*Task directions*.
Of the lines in the data below, write out exactly those from the one holding "- Ada referensi" through the one holding "## [Gulung Kamera", both included.

Pictures paired with source code:
■ ■ ■ ■

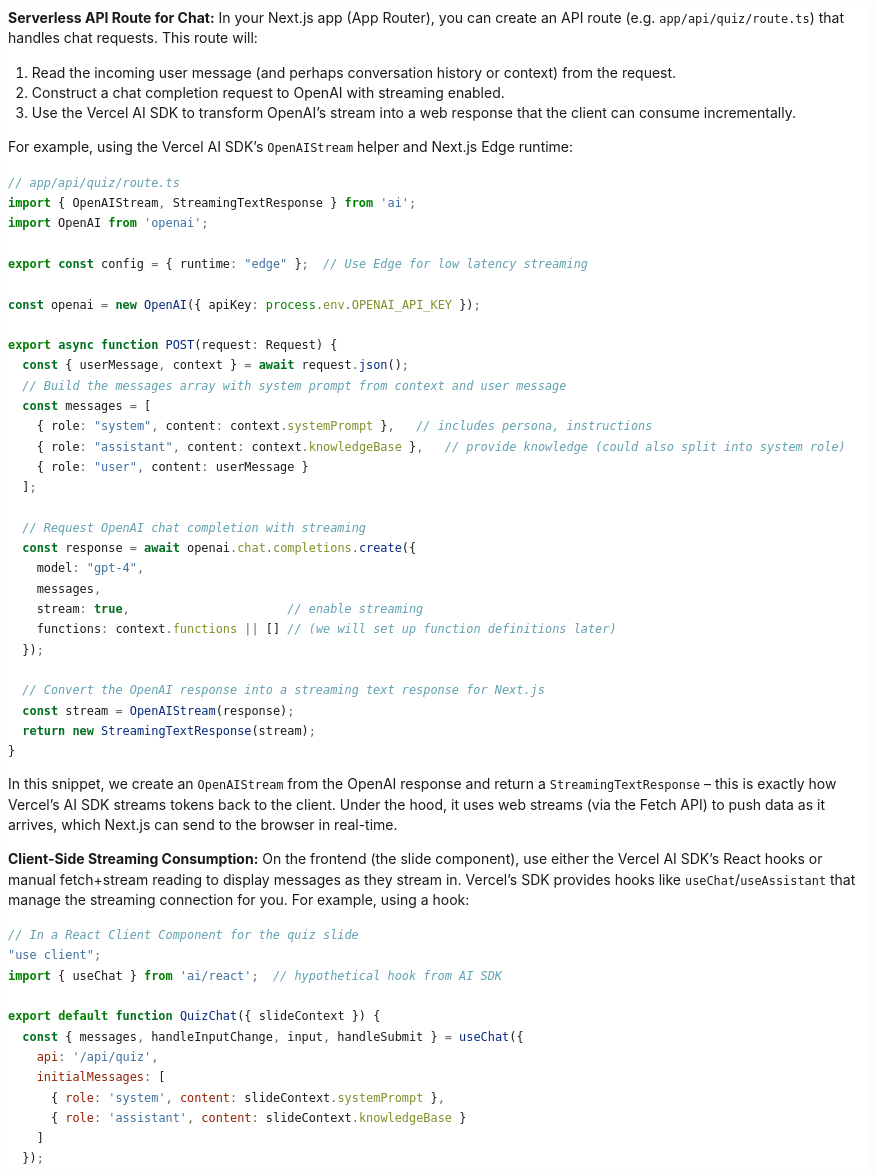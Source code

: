 **Serverless API Route for Chat:** In your Next.js app (App Router), you can create an API route (e.g. `app/api/quiz/route.ts`) that handles chat requests. This route will:

1. Read the incoming user message (and perhaps conversation history or context) from the request.
2. Construct a chat completion request to OpenAI with streaming enabled.
3. Use the Vercel AI SDK to transform OpenAI’s stream into a web response that the client can consume incrementally.

For example, using the Vercel AI SDK’s `OpenAIStream` helper and Next.js Edge runtime:

```typescript
// app/api/quiz/route.ts
import { OpenAIStream, StreamingTextResponse } from 'ai';
import OpenAI from 'openai';

export const config = { runtime: "edge" };  // Use Edge for low latency streaming

const openai = new OpenAI({ apiKey: process.env.OPENAI_API_KEY });

export async function POST(request: Request) {
  const { userMessage, context } = await request.json(); 
  // Build the messages array with system prompt from context and user message
  const messages = [
    { role: "system", content: context.systemPrompt },   // includes persona, instructions
    { role: "assistant", content: context.knowledgeBase },   // provide knowledge (could also split into system role)
    { role: "user", content: userMessage }
  ];

  // Request OpenAI chat completion with streaming
  const response = await openai.chat.completions.create({
    model: "gpt-4", 
    messages,
    stream: true,                      // enable streaming
    functions: context.functions || [] // (we will set up function definitions later)
  });
  
  // Convert the OpenAI response into a streaming text response for Next.js
  const stream = OpenAIStream(response);
  return new StreamingTextResponse(stream);
}
```

In this snippet, we create an `OpenAIStream` from the OpenAI response and return a `StreamingTextResponse` – this is exactly how Vercel’s AI SDK streams tokens back to the client. Under the hood, it uses web streams (via the Fetch API) to push data as it arrives, which Next.js can send to the browser in real-time.

**Client-Side Streaming Consumption:** On the frontend (the slide component), use either the Vercel AI SDK’s React hooks or manual fetch+stream reading to display messages as they stream in. Vercel’s SDK provides hooks like `useChat`/`useAssistant` that manage the streaming connection for you. For example, using a hook:

```jsx
// In a React Client Component for the quiz slide
"use client";
import { useChat } from 'ai/react';  // hypothetical hook from AI SDK

export default function QuizChat({ slideContext }) {
  const { messages, handleInputChange, input, handleSubmit } = useChat({
    api: '/api/quiz', 
    initialMessages: [
      { role: 'system', content: slideContext.systemPrompt },
      { role: 'assistant', content: slideContext.knowledgeBase }
    ]
  });

```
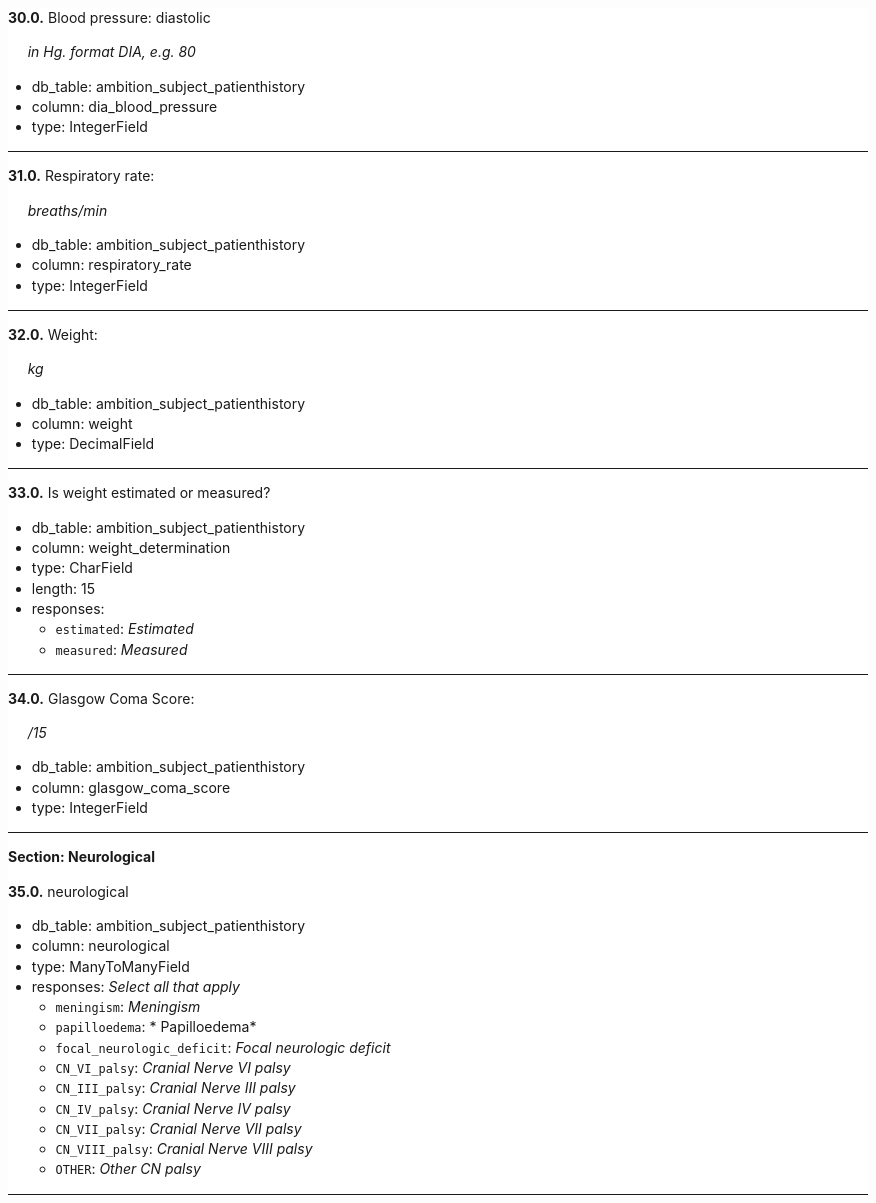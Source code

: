 **30.0.** Blood pressure: diastolic

&nbsp;&nbsp;&nbsp;&nbsp; *in Hg. format DIA, e.g. 80*
* db_table: ambition_subject_patienthistory
* column: dia_blood_pressure
* type: IntegerField
---

**31.0.** Respiratory rate:

&nbsp;&nbsp;&nbsp;&nbsp; *breaths/min*
* db_table: ambition_subject_patienthistory
* column: respiratory_rate
* type: IntegerField
---

**32.0.** Weight:

&nbsp;&nbsp;&nbsp;&nbsp; *kg*
* db_table: ambition_subject_patienthistory
* column: weight
* type: DecimalField
---

**33.0.** Is weight estimated or measured?
* db_table: ambition_subject_patienthistory
* column: weight_determination
* type: CharField
* length: 15
* responses:
  - `estimated`: *Estimated* 
  - `measured`: *Measured* 
---

**34.0.** Glasgow Coma Score:

&nbsp;&nbsp;&nbsp;&nbsp; */15*
* db_table: ambition_subject_patienthistory
* column: glasgow_coma_score
* type: IntegerField
---

**Section: Neurological**

**35.0.** neurological
* db_table: ambition_subject_patienthistory
* column: neurological
* type: ManyToManyField
* responses: *Select all that apply*
  - `meningism`: *Meningism* 
  - `papilloedema`: * Papilloedema* 
  - `focal_neurologic_deficit`: *Focal neurologic deficit* 
  - `CN_VI_palsy`: *Cranial Nerve VI palsy* 
  - `CN_III_palsy`: *Cranial Nerve III palsy* 
  - `CN_IV_palsy`: *Cranial Nerve IV palsy* 
  - `CN_VII_palsy`: *Cranial Nerve VII palsy* 
  - `CN_VIII_palsy`: *Cranial Nerve VIII palsy* 
  - `OTHER`: *Other CN palsy* 
---
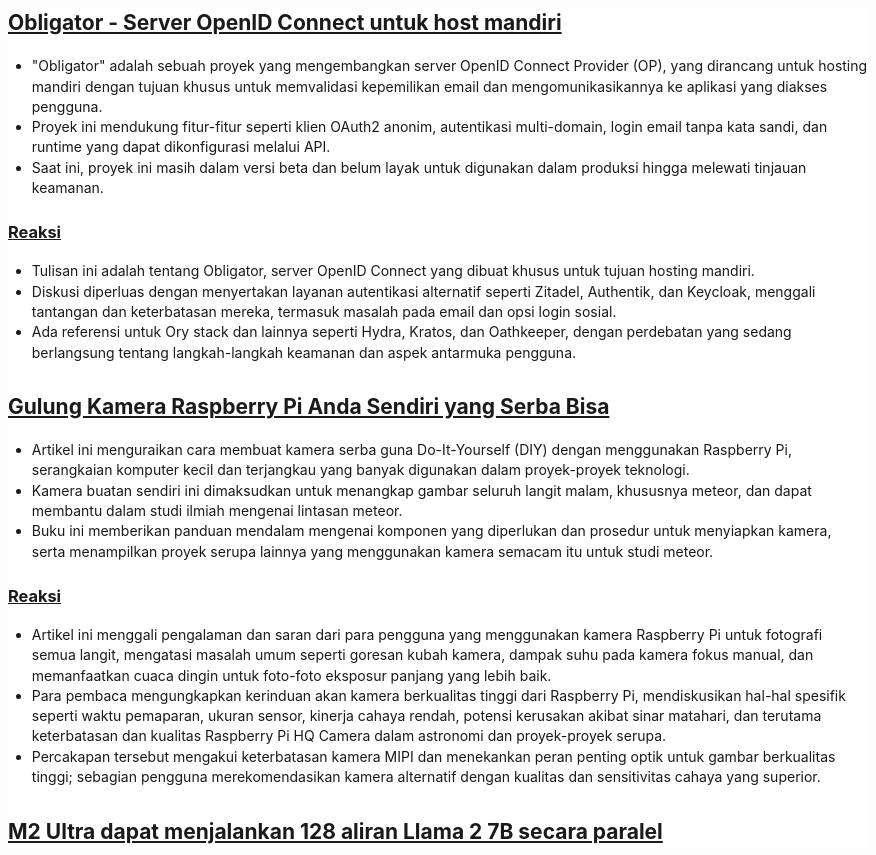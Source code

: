 ## [Obligator - Server OpenID Connect untuk host mandiri](https://github.com/anderspitman/obligator)

- "Obligator" adalah sebuah proyek yang mengembangkan server OpenID Connect Provider (OP), yang dirancang untuk hosting mandiri dengan tujuan khusus untuk memvalidasi kepemilikan email dan mengomunikasikannya ke aplikasi yang diakses pengguna.
- Proyek ini mendukung fitur-fitur seperti klien OAuth2 anonim, autentikasi multi-domain, login email tanpa kata sandi, dan runtime yang dapat dikonfigurasi melalui API.
- Saat ini, proyek ini masih dalam versi beta dan belum layak untuk digunakan dalam produksi hingga melewati tinjauan keamanan.

### [Reaksi](https://news.ycombinator.com/item?id=37848793)

- Tulisan ini adalah tentang Obligator, server OpenID Connect yang dibuat khusus untuk tujuan hosting mandiri.
- Diskusi diperluas dengan menyertakan layanan autentikasi alternatif seperti Zitadel, Authentik, dan Keycloak, menggali tantangan dan keterbatasan mereka, termasuk masalah pada email dan opsi login sosial.
- Ada referensi untuk Ory stack dan lainnya seperti Hydra, Kratos, dan Oathkeeper, dengan perdebatan yang sedang berlangsung tentang langkah-langkah keamanan dan aspek antarmuka pengguna.

## [Gulung Kamera Raspberry Pi Anda Sendiri yang Serba Bisa](https://spectrum.ieee.org/all-sky-camera)

- Artikel ini menguraikan cara membuat kamera serba guna Do-It-Yourself (DIY) dengan menggunakan Raspberry Pi, serangkaian komputer kecil dan terjangkau yang banyak digunakan dalam proyek-proyek teknologi.
- Kamera buatan sendiri ini dimaksudkan untuk menangkap gambar seluruh langit malam, khususnya meteor, dan dapat membantu dalam studi ilmiah mengenai lintasan meteor.
- Buku ini memberikan panduan mendalam mengenai komponen yang diperlukan dan prosedur untuk menyiapkan kamera, serta menampilkan proyek serupa lainnya yang menggunakan kamera semacam itu untuk studi meteor.

### [Reaksi](https://news.ycombinator.com/item?id=37850485)

- Artikel ini menggali pengalaman dan saran dari para pengguna yang menggunakan kamera Raspberry Pi untuk fotografi semua langit, mengatasi masalah umum seperti goresan kubah kamera, dampak suhu pada kamera fokus manual, dan memanfaatkan cuaca dingin untuk foto-foto eksposur panjang yang lebih baik.
- Para pembaca mengungkapkan kerinduan akan kamera berkualitas tinggi dari Raspberry Pi, mendiskusikan hal-hal spesifik seperti waktu pemaparan, ukuran sensor, kinerja cahaya rendah, potensi kerusakan akibat sinar matahari, dan terutama keterbatasan dan kualitas Raspberry Pi HQ Camera dalam astronomi dan proyek-proyek serupa.
- Percakapan tersebut mengakui keterbatasan kamera MIPI dan menekankan peran penting optik untuk gambar berkualitas tinggi; sebagian pengguna merekomendasikan kamera alternatif dengan kualitas dan sensitivitas cahaya yang superior.

## [M2 Ultra dapat menjalankan 128 aliran Llama 2 7B secara paralel](https://github.com/ggerganov/llama.cpp/pull/3228)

■ ■ ■ ■

*Answer for the task*.
- Ada referensi untuk Ory stack dan lainnya seperti Hydra, Kratos, dan Oathkeeper, dengan perdebatan yang sedang berlangsung tentang langkah-langkah keamanan dan aspek antarmuka pengguna.

## [Gulung Kamera Raspberry Pi Anda Sendiri yang Serba Bisa](https://spectrum.ieee.org/all-sky-camera)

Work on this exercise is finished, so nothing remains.